ファンとの新たなコミュニケーションの形を楽しみながら配信を進行した。
そんなこんなで小一時間。
「今日はこんなところにしときますかねぇ。残りはまた今度ってことでぇ」
《配信する度増えるし無限にできるね! やったね!》
《ましゅまろ尽きるのが先かツムりんの体力尽きるのが先か耐久やる?》
「流石に飽きられちゃいますよぅ。
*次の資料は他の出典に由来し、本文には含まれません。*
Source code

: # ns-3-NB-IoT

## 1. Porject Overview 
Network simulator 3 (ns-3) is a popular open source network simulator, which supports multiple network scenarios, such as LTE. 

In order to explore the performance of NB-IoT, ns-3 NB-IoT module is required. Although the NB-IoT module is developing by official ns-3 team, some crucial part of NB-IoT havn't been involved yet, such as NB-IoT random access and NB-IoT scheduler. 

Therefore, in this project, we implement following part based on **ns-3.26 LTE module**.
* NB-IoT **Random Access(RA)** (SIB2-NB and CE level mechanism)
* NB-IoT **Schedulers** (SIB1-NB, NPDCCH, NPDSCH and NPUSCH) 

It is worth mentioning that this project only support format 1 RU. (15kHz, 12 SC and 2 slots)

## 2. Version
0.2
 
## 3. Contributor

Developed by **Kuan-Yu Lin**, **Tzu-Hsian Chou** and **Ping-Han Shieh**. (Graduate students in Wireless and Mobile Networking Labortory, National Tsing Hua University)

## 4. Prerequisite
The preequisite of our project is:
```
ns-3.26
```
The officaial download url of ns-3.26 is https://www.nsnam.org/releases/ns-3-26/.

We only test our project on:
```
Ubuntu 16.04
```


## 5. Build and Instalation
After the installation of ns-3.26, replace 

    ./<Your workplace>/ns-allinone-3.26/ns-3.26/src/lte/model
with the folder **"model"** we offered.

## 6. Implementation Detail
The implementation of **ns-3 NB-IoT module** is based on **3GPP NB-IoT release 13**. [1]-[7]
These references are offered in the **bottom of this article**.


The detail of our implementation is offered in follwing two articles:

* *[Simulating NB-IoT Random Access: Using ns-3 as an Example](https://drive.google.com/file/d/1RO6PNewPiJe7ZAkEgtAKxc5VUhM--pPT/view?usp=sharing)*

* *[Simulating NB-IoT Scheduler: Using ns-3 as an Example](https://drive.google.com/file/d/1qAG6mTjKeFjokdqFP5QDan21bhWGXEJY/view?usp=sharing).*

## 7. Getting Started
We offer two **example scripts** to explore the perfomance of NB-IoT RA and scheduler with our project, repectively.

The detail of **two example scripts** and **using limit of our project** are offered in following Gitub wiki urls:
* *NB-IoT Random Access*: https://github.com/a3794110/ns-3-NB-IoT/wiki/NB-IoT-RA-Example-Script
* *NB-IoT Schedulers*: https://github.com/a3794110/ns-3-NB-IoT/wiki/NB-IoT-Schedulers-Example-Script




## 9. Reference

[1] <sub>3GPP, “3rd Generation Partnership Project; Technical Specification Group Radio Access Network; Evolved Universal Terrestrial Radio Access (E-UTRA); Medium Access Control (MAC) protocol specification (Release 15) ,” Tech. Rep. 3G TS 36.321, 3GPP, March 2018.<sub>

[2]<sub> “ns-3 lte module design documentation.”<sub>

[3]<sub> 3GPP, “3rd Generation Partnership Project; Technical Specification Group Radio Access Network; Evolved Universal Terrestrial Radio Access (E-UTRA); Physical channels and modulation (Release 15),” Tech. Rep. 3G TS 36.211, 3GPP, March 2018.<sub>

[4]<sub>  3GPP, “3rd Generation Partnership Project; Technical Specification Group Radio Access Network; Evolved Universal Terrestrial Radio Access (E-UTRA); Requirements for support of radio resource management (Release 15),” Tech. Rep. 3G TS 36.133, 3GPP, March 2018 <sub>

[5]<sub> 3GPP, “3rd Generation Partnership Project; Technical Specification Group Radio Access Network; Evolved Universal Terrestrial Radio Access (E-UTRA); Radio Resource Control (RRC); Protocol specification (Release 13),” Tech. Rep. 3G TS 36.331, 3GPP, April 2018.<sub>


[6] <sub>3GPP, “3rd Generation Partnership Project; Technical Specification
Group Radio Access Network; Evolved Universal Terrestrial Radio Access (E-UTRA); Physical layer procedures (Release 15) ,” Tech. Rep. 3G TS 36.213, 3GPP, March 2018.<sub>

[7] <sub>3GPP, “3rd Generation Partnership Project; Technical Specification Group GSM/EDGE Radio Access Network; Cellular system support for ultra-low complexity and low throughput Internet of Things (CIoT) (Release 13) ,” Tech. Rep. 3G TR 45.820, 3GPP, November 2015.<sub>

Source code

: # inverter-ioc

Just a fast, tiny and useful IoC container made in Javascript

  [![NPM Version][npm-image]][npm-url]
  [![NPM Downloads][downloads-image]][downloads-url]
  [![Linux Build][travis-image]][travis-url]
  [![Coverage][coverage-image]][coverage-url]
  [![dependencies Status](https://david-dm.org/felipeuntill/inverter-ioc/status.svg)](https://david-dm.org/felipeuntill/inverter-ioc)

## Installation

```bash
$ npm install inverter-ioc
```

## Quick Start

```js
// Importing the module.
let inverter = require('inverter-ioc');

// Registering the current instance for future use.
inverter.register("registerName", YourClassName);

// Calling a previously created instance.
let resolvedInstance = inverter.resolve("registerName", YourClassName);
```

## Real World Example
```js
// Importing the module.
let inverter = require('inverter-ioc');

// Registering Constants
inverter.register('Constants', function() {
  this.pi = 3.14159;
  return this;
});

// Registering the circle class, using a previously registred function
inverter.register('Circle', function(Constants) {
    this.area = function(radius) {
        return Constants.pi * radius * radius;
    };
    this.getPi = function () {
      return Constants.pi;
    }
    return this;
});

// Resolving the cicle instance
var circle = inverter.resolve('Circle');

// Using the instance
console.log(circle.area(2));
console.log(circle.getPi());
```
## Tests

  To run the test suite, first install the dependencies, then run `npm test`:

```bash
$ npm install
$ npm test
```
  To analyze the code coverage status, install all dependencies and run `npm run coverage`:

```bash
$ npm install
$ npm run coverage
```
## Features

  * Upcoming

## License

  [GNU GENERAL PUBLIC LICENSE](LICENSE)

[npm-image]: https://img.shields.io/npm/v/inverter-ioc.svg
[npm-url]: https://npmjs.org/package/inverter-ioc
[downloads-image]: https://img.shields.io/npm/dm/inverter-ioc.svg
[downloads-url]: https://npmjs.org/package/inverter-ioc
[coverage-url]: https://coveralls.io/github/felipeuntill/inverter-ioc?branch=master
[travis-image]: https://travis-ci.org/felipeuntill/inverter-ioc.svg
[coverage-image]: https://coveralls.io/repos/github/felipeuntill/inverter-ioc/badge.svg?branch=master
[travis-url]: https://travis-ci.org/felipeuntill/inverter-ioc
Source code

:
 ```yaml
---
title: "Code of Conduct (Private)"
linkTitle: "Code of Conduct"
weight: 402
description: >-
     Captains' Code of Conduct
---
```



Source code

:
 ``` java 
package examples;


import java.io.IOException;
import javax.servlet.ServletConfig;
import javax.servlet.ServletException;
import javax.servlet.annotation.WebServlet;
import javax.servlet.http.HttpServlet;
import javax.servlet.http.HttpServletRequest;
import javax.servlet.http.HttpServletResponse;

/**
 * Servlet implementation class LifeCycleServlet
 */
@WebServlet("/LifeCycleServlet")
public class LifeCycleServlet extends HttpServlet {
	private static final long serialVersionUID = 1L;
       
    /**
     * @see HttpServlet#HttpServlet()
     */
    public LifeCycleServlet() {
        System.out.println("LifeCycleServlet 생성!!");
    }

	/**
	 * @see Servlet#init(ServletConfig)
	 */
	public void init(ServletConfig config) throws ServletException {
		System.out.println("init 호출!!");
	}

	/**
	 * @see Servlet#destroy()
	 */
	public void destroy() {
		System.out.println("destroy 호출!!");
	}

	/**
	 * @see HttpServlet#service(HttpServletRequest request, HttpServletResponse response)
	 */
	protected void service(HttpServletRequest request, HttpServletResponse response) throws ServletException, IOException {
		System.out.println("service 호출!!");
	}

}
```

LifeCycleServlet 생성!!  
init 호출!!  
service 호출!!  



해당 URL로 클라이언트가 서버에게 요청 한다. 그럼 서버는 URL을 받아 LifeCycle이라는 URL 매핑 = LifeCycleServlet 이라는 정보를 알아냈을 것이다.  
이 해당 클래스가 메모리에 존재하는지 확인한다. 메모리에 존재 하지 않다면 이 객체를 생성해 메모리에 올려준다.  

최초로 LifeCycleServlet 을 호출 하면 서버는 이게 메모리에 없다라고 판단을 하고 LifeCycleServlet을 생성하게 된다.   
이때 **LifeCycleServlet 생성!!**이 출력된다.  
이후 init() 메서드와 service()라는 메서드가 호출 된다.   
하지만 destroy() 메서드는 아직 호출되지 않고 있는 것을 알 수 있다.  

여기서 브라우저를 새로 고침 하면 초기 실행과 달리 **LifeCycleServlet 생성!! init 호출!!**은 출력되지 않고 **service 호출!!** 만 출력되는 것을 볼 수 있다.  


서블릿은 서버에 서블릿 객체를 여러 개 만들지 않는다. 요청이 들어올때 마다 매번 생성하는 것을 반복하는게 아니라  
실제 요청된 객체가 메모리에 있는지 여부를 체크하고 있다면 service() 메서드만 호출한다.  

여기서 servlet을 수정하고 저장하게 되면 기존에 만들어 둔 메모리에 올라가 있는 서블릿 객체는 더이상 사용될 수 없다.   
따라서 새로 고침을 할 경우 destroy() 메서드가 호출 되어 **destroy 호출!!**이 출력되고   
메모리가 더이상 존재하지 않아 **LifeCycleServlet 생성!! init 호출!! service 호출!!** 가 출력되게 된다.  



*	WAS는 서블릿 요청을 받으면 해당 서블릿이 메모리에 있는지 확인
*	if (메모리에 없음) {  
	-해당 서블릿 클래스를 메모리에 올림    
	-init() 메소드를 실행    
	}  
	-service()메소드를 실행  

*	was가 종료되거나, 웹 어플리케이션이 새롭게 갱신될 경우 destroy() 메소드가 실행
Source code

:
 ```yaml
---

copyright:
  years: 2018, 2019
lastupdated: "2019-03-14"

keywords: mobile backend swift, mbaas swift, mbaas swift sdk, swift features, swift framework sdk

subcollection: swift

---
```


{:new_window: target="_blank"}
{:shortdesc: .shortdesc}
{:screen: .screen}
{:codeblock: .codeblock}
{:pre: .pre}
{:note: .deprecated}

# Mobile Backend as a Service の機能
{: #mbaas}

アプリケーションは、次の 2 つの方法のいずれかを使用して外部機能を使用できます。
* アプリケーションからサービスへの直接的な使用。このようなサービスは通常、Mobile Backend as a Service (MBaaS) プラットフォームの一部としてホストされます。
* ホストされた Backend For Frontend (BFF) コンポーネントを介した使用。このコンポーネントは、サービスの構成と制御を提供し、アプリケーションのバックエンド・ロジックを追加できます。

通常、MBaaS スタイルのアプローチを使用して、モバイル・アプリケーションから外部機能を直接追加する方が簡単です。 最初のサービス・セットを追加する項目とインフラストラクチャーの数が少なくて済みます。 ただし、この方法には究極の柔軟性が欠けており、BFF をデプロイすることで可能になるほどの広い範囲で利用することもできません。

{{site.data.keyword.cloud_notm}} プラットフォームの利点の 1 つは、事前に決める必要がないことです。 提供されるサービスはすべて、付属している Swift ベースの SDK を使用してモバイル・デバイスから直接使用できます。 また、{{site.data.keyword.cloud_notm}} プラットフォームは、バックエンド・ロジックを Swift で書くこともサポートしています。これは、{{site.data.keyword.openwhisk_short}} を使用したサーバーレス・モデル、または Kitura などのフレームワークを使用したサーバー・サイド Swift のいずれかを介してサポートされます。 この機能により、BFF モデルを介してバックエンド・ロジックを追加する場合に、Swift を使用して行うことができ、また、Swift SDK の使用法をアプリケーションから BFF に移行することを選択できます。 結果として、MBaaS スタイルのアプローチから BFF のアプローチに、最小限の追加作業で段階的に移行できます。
ちゃんと裏で全部読んでるしそれで勘弁してくださぁい」
《こういうとこ意外に律儀なんだよなぁ》
《普段ふざけた存在なだけにギャップあるよな》
「これ褒めてくれてるんですかねぇ? 罵倒はストレートなのに褒めるときは褒めるのと同じくらい罵倒してくるのなんなんですかぁ?」
《だってストレートに褒めると逃げるじゃん》
《今日は褒めちぎって良い日なのか? ツムリカワイイぞ!》
《声真似も良いけど素の声も好きだぞ! 配信頻度高くて助かる! イジメたら良い声で鳴いてくれる!》
「あっすぅ……そ、そのくらいで良いんじゃないですかねぇ? ちょっと居心地悪くなってきましたぁ……」
《へっ口程にもない》
《推すときは強い癖に推される覚悟がなさすぎる》
《アイドル目指してるならもうちょい慣れてもろて》
「ぐぬぅ……ま、まあその話は一旦置いときまして、今日ましゅまろ配信やったのも実はとある企画を計画しているからなんですよぉ」
《ほう企画とな?》
《ましゅまろ関連ってこと?》
「はぁい。今日こうして私宛に送ってくれたましゅまろ読んでみたんですけどぉ、結構人によって毛色が違うじゃないですかぁ」
《せやね》
《声真似リクエストなんかは他じゃあんま見ないな》
「そんなわけでぇ、色んな人のましゅまろ見に行きたいなぁって思ったわけですよぉ。題して『ましゅまろ交換対談』。同期はもちろん先輩方にもお願いする予定でしてぇ、既に何人かには許可取ってますぅ」
《連続コラボ企画か! いいね!》
《先輩にもか! 自分から誘いに行くの珍しいな》
「そうなんですよぉ。新人の癖に生意気かなぁとか考えたらちょっと勇気いりましたねぇ」
先輩を誘うことだけでなく、自分からコラボ企画を立てるのも初めてのこと。
受け入れてもらえるか不安だったが、ひとまず自分の視聴者は楽しみにしてくれているみたいで安心する。
「けど折角誘ったのでぇ、これを気に仲良くして貰えたら嬉しいですねぇ。ふへへぇ」
コラボということは普段自分を見ない視聴者にも会いに行くことになる。
身内ノリでは通用しない、ここから先は配信者としてのセンスが問われることになる。
緊張しつつも、今は楽しみに思えている。
自分もある程度エンタメ業界に馴染んできたのかもしれない、そんな実感があった。